Throughout a start-up’s journey there are many defining moments. The chance to relieve a little financial pressure by winning this competition is an incredible opportunity.
But it’s not all about the money.
It’s about the confidence that the budding entrepreneurs will gain to take the next step – perhaps spending money on finishing a product, hiring a key member of staff or starting a marketing campaign.
Most entrepreneurs are faced by the fear of failure − externally they may look very confident, yet typically they are much more cautious than appearances show. Entrepreneurs love to take risks, however, these are balanced and calculated to minimise the downside. Gaining access to some support gives them the ability to take the next step.
We are very lucky to have the drive and determination of Jim Duffy and the team at Espark who had the determination to go and ask the Scottish Government for support. Scottish Enterprise and Business Gateway have also been instrumental in their support, by creating an ecosystem to support ambitious entrepreneurs.
When we started Diet Chef in 2008, the global banking crisis had just begun. Investors were nervous about start-ups and, although we had a very supportive banking relationship with RBS, we couldn’t get funding to grow our business.
So we used a slightly different model than most start-ups − we worked with our key suppliers.
They were the businesses that wanted us to grow and more customers allowed them to become more efficient in production.

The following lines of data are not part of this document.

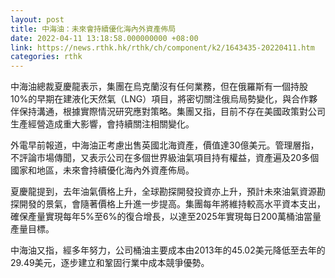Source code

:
 ```yaml
---
layout: post
title: 中海油：未來會持續優化海內外資產佈局
date: 2022-04-11 13:18:58.000000000 +08:00
link: https://news.rthk.hk/rthk/ch/component/k2/1643435-20220411.htm
categories: rthk
---
```


中海油總裁夏慶龍表示，集團在烏克蘭沒有任何業務，但在俄羅斯有一個持股10%的早期在建液化天然氣（LNG）項目，將密切關注俄烏局勢變化，與合作夥伴保持溝通，根據實際情況研究應對策略。集團又指，目前不存在美國政策對公司生產經營造成重大影響，會持續關注相關變化。

外電早前報道，中海油正考慮出售英國北海資產，價值達30億美元。管理層指，不評論市場傳聞，又表示公司在多個世界級油氣項目持有權益，資產遍及20多個國家和地區，未來會持續優化海內外資產佈局。

夏慶龍提到，去年油氣價格上升，全球勘探開發投資亦上升，預計未來油氣資源勘探開發的景氣，會隨著價格上升進一步提高。集團每年將維持較高水平資本支出，確保產量實現每年5%至6%的復合增長，以達至2025年實現每日200萬桶油當量產量目標。

中海油又指，經多年努力，公司桶油主要成本由2013年的45.02美元降低至去年的29.49美元，逐步建立和鞏固行業中成本競爭優勢。
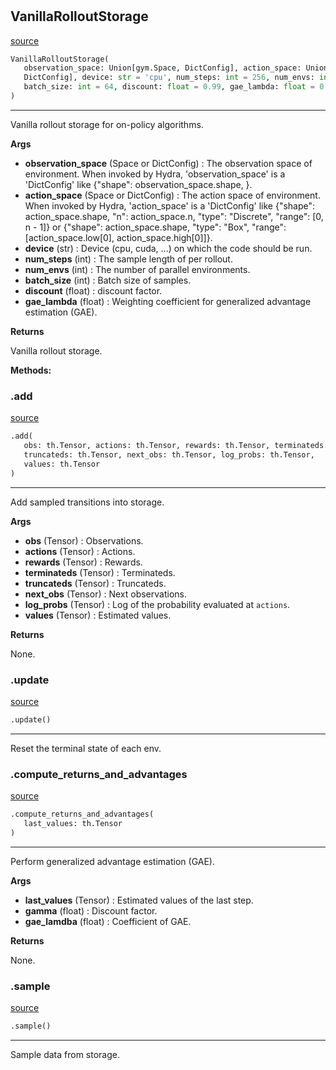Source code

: #


## VanillaRolloutStorage
[source](https://github.com/RLE-Foundation/Hsuanwu\blob\main\hsuanwu/xploit/storage/vanilla_rollout_storage.py\#L11)
```python 
VanillaRolloutStorage(
   observation_space: Union[gym.Space, DictConfig], action_space: Union[gym.Space,
   DictConfig], device: str = 'cpu', num_steps: int = 256, num_envs: int = 8,
   batch_size: int = 64, discount: float = 0.99, gae_lambda: float = 0.95
)
```


---
Vanilla rollout storage for on-policy algorithms.


**Args**

* **observation_space** (Space or DictConfig) : The observation space of environment. When invoked by Hydra,
    'observation_space' is a 'DictConfig' like {"shape": observation_space.shape, }.
* **action_space** (Space or DictConfig) : The action space of environment. When invoked by Hydra,
    'action_space' is a 'DictConfig' like
    {"shape": action_space.shape, "n": action_space.n, "type": "Discrete", "range": [0, n - 1]} or
    {"shape": action_space.shape, "type": "Box", "range": [action_space.low[0], action_space.high[0]]}.
* **device** (str) : Device (cpu, cuda, ...) on which the code should be run.
* **num_steps** (int) : The sample length of per rollout.
* **num_envs** (int) : The number of parallel environments.
* **batch_size** (int) : Batch size of samples.
* **discount** (float) : discount factor.
* **gae_lambda** (float) : Weighting coefficient for generalized advantage estimation (GAE).


**Returns**

Vanilla rollout storage.


**Methods:**


### .add
[source](https://github.com/RLE-Foundation/Hsuanwu\blob\main\hsuanwu/xploit/storage/vanilla_rollout_storage.py\#L90)
```python
.add(
   obs: th.Tensor, actions: th.Tensor, rewards: th.Tensor, terminateds: th.Tensor,
   truncateds: th.Tensor, next_obs: th.Tensor, log_probs: th.Tensor,
   values: th.Tensor
)
```

---
Add sampled transitions into storage.


**Args**

* **obs** (Tensor) : Observations.
* **actions** (Tensor) : Actions.
* **rewards** (Tensor) : Rewards.
* **terminateds** (Tensor) : Terminateds.
* **truncateds** (Tensor) : Truncateds.
* **next_obs** (Tensor) : Next observations.
* **log_probs** (Tensor) : Log of the probability evaluated at `actions`.
* **values** (Tensor) : Estimated values.


**Returns**

None.

### .update
[source](https://github.com/RLE-Foundation/Hsuanwu\blob\main\hsuanwu/xploit/storage/vanilla_rollout_storage.py\#L127)
```python
.update()
```

---
Reset the terminal state of each env.

### .compute_returns_and_advantages
[source](https://github.com/RLE-Foundation/Hsuanwu\blob\main\hsuanwu/xploit/storage/vanilla_rollout_storage.py\#L132)
```python
.compute_returns_and_advantages(
   last_values: th.Tensor
)
```

---
Perform generalized advantage estimation (GAE).


**Args**

* **last_values** (Tensor) : Estimated values of the last step.
* **gamma** (float) : Discount factor.
* **gae_lamdba** (float) : Coefficient of GAE.


**Returns**

None.

### .sample
[source](https://github.com/RLE-Foundation/Hsuanwu\blob\main\hsuanwu/xploit/storage/vanilla_rollout_storage.py\#L158)
```python
.sample()
```

---
Sample data from storage.

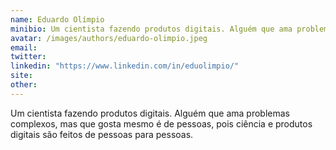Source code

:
 ```yaml
---
name: Eduardo Olímpio
minibio: Um cientista fazendo produtos digitais. Alguém que ama problemas complexos, mas que gosta mesmo é de pessoas, pois ciência e produtos digitais são feitos de pessoas para pessoas.
avatar: /images/authors/eduardo-olimpio.jpeg
email:
twitter:
linkedin: "https://www.linkedin.com/in/eduolimpio/"
site:
other:
---
```


Um cientista fazendo produtos digitais. Alguém que ama problemas complexos, mas que gosta mesmo é de pessoas, pois ciência e produtos digitais são feitos de pessoas para pessoas.
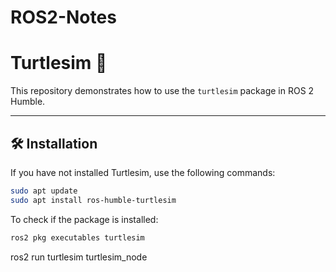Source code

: # ROS2-Notes

# Turtlesim 🐢

This repository demonstrates how to use the `turtlesim` package in ROS 2 Humble.

---

## 🛠️ Installation

If you have not installed Turtlesim, use the following commands:

```bash
sudo apt update
sudo apt install ros-humble-turtlesim
```

To check if the package is installed:
```bash
ros2 pkg executables turtlesim
```
ros2 run turtlesim turtlesim_node


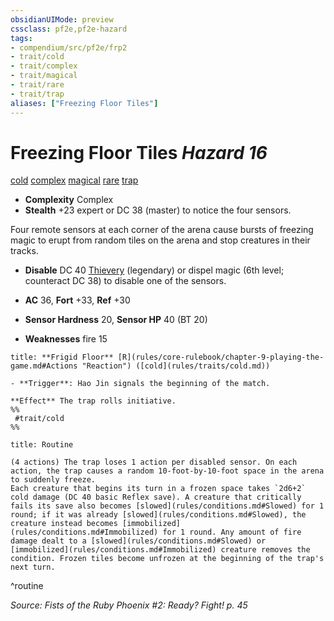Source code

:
 ```yaml
---
obsidianUIMode: preview
cssclass: pf2e,pf2e-hazard
tags:
- compendium/src/pf2e/frp2
- trait/cold
- trait/complex
- trait/magical
- trait/rare
- trait/trap
aliases: ["Freezing Floor Tiles"]
---
```

# Freezing Floor Tiles *Hazard 16*  
[cold](cold.md "Cold Energy & Element Trait")  [complex](complex.md "Complex Hazard Trait")  [magical](magical.md "Magical Item Trait")  [rare](rare.md "Rare Rarity Trait")  [trap](trap.md "Trap Hazard Trait")  

- **Complexity** Complex
- **Stealth** +23 expert or DC 38 (master) to notice the four sensors.  

Four remote sensors at each corner of the arena cause bursts of freezing magic to erupt from random tiles on the arena and stop creatures in their tracks.

- **Disable** DC 40 [Thievery](skills.md#Thievery) (legendary) or dispel magic (6th level; counteract DC 38) to disable one of the sensors.  

- **AC** 36, **Fort** +33, **Ref** +30
- **Sensor Hardness** 20, **Sensor HP** 40 (BT 20)
- **Weaknesses** fire 15

```ad-embed-ability
title: **Frigid Floor** [R](rules/core-rulebook/chapter-9-playing-the-game.md#Actions "Reaction") ([cold](rules/traits/cold.md))

- **Trigger**: Hao Jin signals the beginning of the match.

**Effect** The trap rolls initiative.  
%%
 #trait/cold 
%%
```

```ad-pf2-summary
title: Routine

(4 actions) The trap loses 1 action per disabled sensor. On each action, the trap causes a random 10-foot-by-10-foot space in the arena to suddenly freeze.
Each creature that begins its turn in a frozen space takes `2d6+2` cold damage (DC 40 basic Reflex save). A creature that critically fails its save also becomes [slowed](rules/conditions.md#Slowed) for 1 round; if it was already [slowed](rules/conditions.md#Slowed), the creature instead becomes [immobilized](rules/conditions.md#Immobilized) for 1 round. Any amount of fire damage dealt to a [slowed](rules/conditions.md#Slowed) or [immobilized](rules/conditions.md#Immobilized) creature removes the condition. Frozen tiles become unfrozen at the beginning of the trap's next turn.
```
^routine

*Source: Fists of the Ruby Phoenix #2: Ready? Fight! p. 45*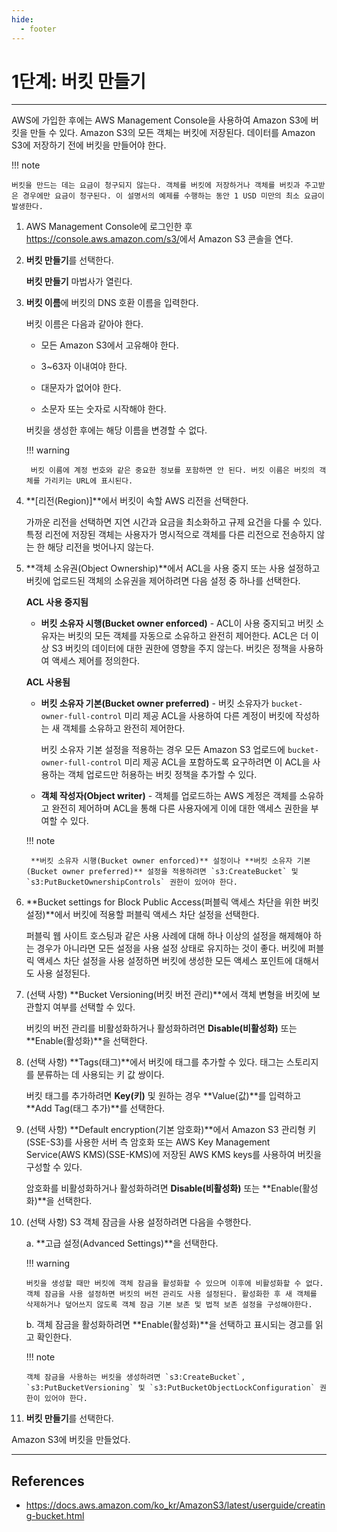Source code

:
 ```yaml
---
hide:
  - footer
---
```


# 1단계: 버킷 만들기

---

AWS에 가입한 후에는 AWS Management Console을 사용하여 Amazon S3에 버킷을 만들 수 있다. Amazon S3의 모든 객체는 버킷에 저장된다. 데이터를 Amazon S3에 저장하기 전에 버킷을 만들어야 한다.

!!! note

    버킷을 만드는 데는 요금이 청구되지 않는다. 객체를 버킷에 저장하거나 객체를 버킷과 주고받은 경우에만 요금이 청구된다. 이 설명서의 예제를 수행하는 동안 1 USD 미만의 최소 요금이 발생한다.

1. AWS Management Console에 로그인한 후 <https://console.aws.amazon.com/s3/>에서 Amazon S3 콘솔을 연다.

2. **버킷 만들기**를 선택한다.

    **버킷 만들기** 마법사가 열린다.

3. **버킷 이름**에 버킷의 DNS 호환 이름을 입력한다.

    버킷 이름은 다음과 같아야 한다.

    - 모든 Amazon S3에서 고유해야 한다.

    - 3~63자 이내여야 한다.

    - 대문자가 없어야 한다.

    - 소문자 또는 숫자로 시작해야 한다.

    버킷을 생성한 후에는 해당 이름을 변경할 수 없다.

    !!! warning

        버킷 이름에 계정 번호와 같은 중요한 정보를 포함하면 안 된다. 버킷 이름은 버킷의 객체를 가리키는 URL에 표시된다.

4. **[리전(Region)]**에서 버킷이 속할 AWS 리전을 선택한다.

    가까운 리전을 선택하면 지연 시간과 요금을 최소화하고 규제 요건을 다룰 수 있다. 특정 리전에 저장된 객체는 사용자가 명시적으로 객체를 다른 리전으로 전송하지 않는 한 해당 리전을 벗어나지 않는다.

5. **객체 소유권(Object Ownership)**에서 ACL을 사용 중지 또는 사용 설정하고 버킷에 업로드된 객체의 소유권을 제어하려면 다음 설정 중 하나를 선택한다.

    **ACL 사용 중지됨**

      - **버킷 소유자 시행(Bucket owner enforced)** - ACL이 사용 중지되고 버킷 소유자는 버킷의 모든 객체를 자동으로 소유하고 완전히 제어한다. ACL은 더 이상 S3 버킷의 데이터에 대한 권한에 영향을 주지 않는다. 버킷은 정책을 사용하여 액세스 제어를 정의한다.

    **ACL 사용됨**

      - **버킷 소유자 기본(Bucket owner preferred)** - 버킷 소유자가 `bucket-owner-full-control` 미리 제공 ACL을 사용하여 다른 계정이 버킷에 작성하는 새 객체를 소유하고 완전히 제어한다.

        버킷 소유자 기본 설정을 적용하는 경우 모든 Amazon S3 업로드에 `bucket-owner-full-control` 미리 제공 ACL을 포함하도록 요구하려면 이 ACL을 사용하는 객체 업로드만 허용하는 버킷 정책을 추가할 수 있다.

      - **객체 작성자(Object writer)** - 객체를 업로드하는 AWS 계정은 객체를 소유하고 완전히 제어하며 ACL을 통해 다른 사용자에게 이에 대한 액세스 권한을 부여할 수 있다.

    !!! note

        **버킷 소유자 시행(Bucket owner enforced)** 설정이나 **버킷 소유자 기본(Bucket owner preferred)** 설정을 적용하려면 `s3:CreateBucket` 및 `s3:PutBucketOwnershipControls` 권한이 있어야 한다.

6. **Bucket settings for Block Public Access(퍼블릭 액세스 차단을 위한 버킷 설정)**에서 버킷에 적용할 퍼블릭 액세스 차단 설정을 선택한다.

    퍼블릭 웹 사이트 호스팅과 같은 사용 사례에 대해 하나 이상의 설정을 해제해야 하는 경우가 아니라면 모든 설정을 사용 설정 상태로 유지하는 것이 좋다. 버킷에 퍼블릭 액세스 차단 설정을 사용 설정하면 버킷에 생성한 모든 액세스 포인트에 대해서도 사용 설정된다.

7. (선택 사항) **Bucket Versioning(버킷 버전 관리)**에서 객체 변형을 버킷에 보관할지 여부를 선택할 수 있다.

    버킷의 버전 관리를 비활성화하거나 활성화하려면 **Disable(비활성화)** 또는 **Enable(활성화)**을 선택한다.

8. (선택 사항) **Tags(태그)**에서 버킷에 태그를 추가할 수 있다. 태그는 스토리지를 분류하는 데 사용되는 키 값 쌍이다.

    버킷 태그를 추가하려면 **Key(키)** 및 원하는 경우 **Value(값)**를 입력하고 **Add Tag(태그 추가)**를 선택한다.

9. (선택 사항) **Default encryption(기본 암호화)**에서 Amazon S3 관리형 키(SSE-S3)를 사용한 서버 측 암호화 또는 AWS Key Management Service(AWS KMS)(SSE-KMS)에 저장된 AWS KMS keys를 사용하여 버킷을 구성할 수 있다.

    암호화를 비활성화하거나 활성화하려면 **Disable(비활성화)** 또는 **Enable(활성화)**을 선택한다.

10. (선택 사항) S3 객체 잠금을 사용 설정하려면 다음을 수행한다.

    a. **고급 설정(Advanced Settings)**을 선택한다.

    !!! warning

        버킷을 생성할 때만 버킷에 객체 잠금을 활성화할 수 있으며 이후에 비활성화할 수 없다. 객체 잠금을 사용 설정하면 버킷의 버전 관리도 사용 설정된다. 활성화한 후 새 객체를 삭제하거나 덮어쓰지 않도록 객체 잠금 기본 보존 및 법적 보존 설정을 구성해야한다.

    b. 객체 잠금을 활성화하려면 **Enable(활성화)**을 선택하고 표시되는 경고를 읽고 확인한다.

    !!! note

        객체 잠금을 사용하는 버킷을 생성하려면 `s3:CreateBucket`, `s3:PutBucketVersioning` 및 `s3:PutBucketObjectLockConfiguration` 권한이 있어야 한다.

11. **버킷 만들기**를 선택한다.

Amazon S3에 버킷을 만들었다.

---

## References

- <https://docs.aws.amazon.com/ko_kr/AmazonS3/latest/userguide/creating-bucket.html>
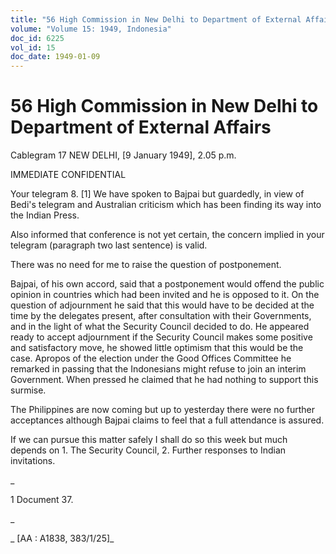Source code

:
 ```yaml
---
title: "56 High Commission in New Delhi to Department of External Affairs"
volume: "Volume 15: 1949, Indonesia"
doc_id: 6225
vol_id: 15
doc_date: 1949-01-09
---
```


# 56 High Commission in New Delhi to Department of External Affairs

Cablegram 17 NEW DELHI, [9 January 1949], 2.05 p.m.

IMMEDIATE CONFIDENTIAL

Your telegram 8. [1] We have spoken to Bajpai but guardedly, in view of Bedi's telegram and Australian criticism which has been finding its way into the Indian Press.

Also informed that conference is not yet certain, the concern implied in your telegram (paragraph two last sentence) is valid.

There was no need for me to raise the question of postponement.

Bajpai, of his own accord, said that a postponement would offend the public opinion in countries which had been invited and he is opposed to it. On the question of adjournment he said that this would have to be decided at the time by the delegates present, after consultation with their Governments, and in the light of what the Security Council decided to do. He appeared ready to accept adjournment if the Security Council makes some positive and satisfactory move, he showed little optimism that this would be the case. Apropos of the election under the Good Offices Committee he remarked in passing that the Indonesians might refuse to join an interim Government. When pressed he claimed that he had nothing to support this surmise.

The Philippines are now coming but up to yesterday there were no further acceptances although Bajpai claims to feel that a full attendance is assured.

If we can pursue this matter safely I shall do so this week but much depends on 1. The Security Council, 2. Further responses to Indian invitations.

_

1 Document 37.

_

_ [AA : A1838, 383/1/25]_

We worked closely with them to help extend and plan our finances, cash flow and deliveries – helping us to streamline our growth and manage the limited investment we had.
We were bold.
We told one manufacturer that we would be bigger for them than Waitrose, Sainsbury’s and Tesco combined.
Initially they laughed at us but we guided them through our plan and showed them how we could work together.
Twelve months on, we achieved that goal.
This is one of the many occasions that people laughed at our idea, but to create new companies and products you need to be able to spot a gap in the market that no one else is exploiting.
The difference between success and failure is a sliver of extra hard work!
So, given my background, I’m very much looking forward to hearing the pitches today.
It’s important to encourage more companies and individuals to be brave enough to take the next step towards making their ambitions a reality − the Scottish EDGE is certainly one way of doing that.
Finally, for companies that didn’t get through to the final, it’s important to remember to never give up: instead, think of other ways to fund your growth.